“Abuela, push me on the swing.”
“Not now, Alexi. I’m not feeling well this morning.”
“Can you please take me out for a bicycle ride?”
“No, maybe later.”
Six-year-old Alexi pouted as Maria brought her hand up to her forehead to shield her eyes. Suddenly Alexi’s face brightened.
“Abuela, come with me.” She pulled Maria by the hand, leading her into the front parlor.
“Here, Abuela—sit down in the rocking chair.”
Maria sat down in the antique rocker with the caned seat.
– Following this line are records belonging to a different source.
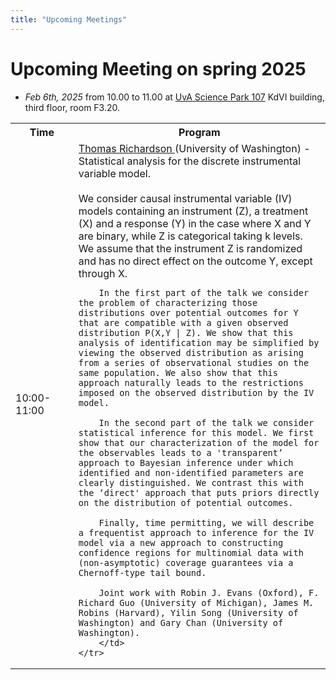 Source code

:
 ```yaml
---
title: "Upcoming Meetings"
---
```


# Upcoming Meeting on spring 2025 

* *Feb 6th, 2025* from 10.00 to 11.00 at [UvA Science Park 107](https://www.uva.nl/en/shared-content/locaties/en/sciencepark/science-park.html) KdVI building, third floor, room F3.20.

<div style="width: 100%; font-size: smaller; text-align: center; margin-bottom: 8px; margin-top: 8px;">
</div>

<table class="schedule">
    <tr>
        <th style="width:20%">Time</th>
        <th>Program</th>
    </tr>
    <tr class="talk">
        <td>10:00-11:00</td>
        <td> <a href="https://sites.stat.washington.edu/tsr/website/inquiry/home.php"> Thomas Richardson </a> (University of Washington) - Statistical analysis for the discrete instrumental variable model.
        <br>
        <br>
        We consider causal instrumental variable (IV) models containing an instrument (Z), a treatment (X) and a response (Y) in the case where X and Y are binary, while Z is categorical taking k levels. We assume that the instrument Z is randomized and has no direct effect on the outcome Y, except through X.
        
        In the first part of the talk we consider the problem of characterizing those distributions over potential outcomes for Y that are compatible with a given observed distribution P(X,Y | Z). We show that this analysis of identification may be simplified by viewing the observed distribution as arising from a series of observational studies on the same population. We also show that this approach naturally leads to the restrictions imposed on the observed distribution by the IV model.
        
        In the second part of the talk we consider statistical inference for this model. We first show that our characterization of the model for the observables leads to a 'transparent’ approach to Bayesian inference under which identified and non-identified parameters are clearly distinguished. We contrast this with the ‘direct' approach that puts priors directly on the distribution of potential outcomes.
        
        Finally, time permitting, we will describe a frequentist approach to inference for the IV model via a new approach to constructing confidence regions for multinomial data with (non-asymptotic) coverage guarantees via a Chernoff-type tail bound.
        
        Joint work with Robin J. Evans (Oxford), F. Richard Guo (University of Michigan), James M. Robins (Harvard), Yilin Song (University of Washington) and Gary Chan (University of Washington).
        </td>
    </tr>
</table>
It had been a gift from our former octogenarian neighbor years ago.
Alexi climbed onto Maria’s lap and put her arms around Maria’s neck.
“Now, Abuela, put your arms around me and rock back and forth.”
Maria put her arms around Alexi and began to move the ancient rocker back and forth as Alexi settled into her lap. Neither one spoke for a few minutes. Then Alexi broke the silence.
“Don’t you feel so much better now after rocking with me?
“It’s always good to have a little kid to make you feel better,” Alexi said.
“Now, Abuela, can we go outside and play?”
Those of us in medical practice sometimes forget that desirable behavior can be effectively shaped without the use of psychopharmacological substances.